Ok for context, inside a bigger project I'm doing I have been developing a mathematical expression DAG to register file compiler that then runs on a custom VM tight loop.
My question is when developing a compiler how do you know what is impacting performance the most between input, so quality of the dag, compiler optimization/code generation or VM loop.
Because like I want a balance between performance and code generation time but like I don't know when I should stop optimizing certain parts.
I know where it lacks in terms of dag generation that feeds the compiler and will be a point I will address after I finish another part of the project.
But like my compiler I'm always like there is something here that probably can squeeze a few more nanoseconds/microseconds
At the moment I have like a compiler pipeline of
-GVN
-VIR fusion ( so like transforming sin and cos to sin_cos instructions, generate muladds etc)

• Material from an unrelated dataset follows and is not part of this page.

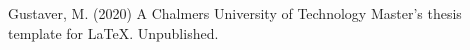 \begin{thebibliography}{69}

 Gustaver, M. (2020) A Chalmers University of Technology Master's thesis template for \LaTeX . Unpublished.

\end{thebibliography}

-A greedy scheduler based on a Sethi-Ullman heuristic
- VIR Dead code elimination
Then not optimization but reg allocation
-Some passes to change some instructions from simple ones to more complex ones that are more efficient for the computer
-Another DCE pass
-Another fusion pass
-Another Dce pass
-Compaction of the constants pool
And for last encoding into a dense flat bytecode
For reference at the moment it does compilation of a dag that is basically just polynomials with 1,312,149 nodes in 350-400 ms into 105152 intr with 52883 registers and takes around 550µs to evaluate each time.
My question is: how do you know when to stop optimizing the compiler itself? I've been analyzing the output and the flame graph, but ~90% of the time is already spent on actual math, so the usual profiling signals aren't pointing anywhere obvious. Feeling a bit stuck on where to go next, or if I should stop and work on other parts.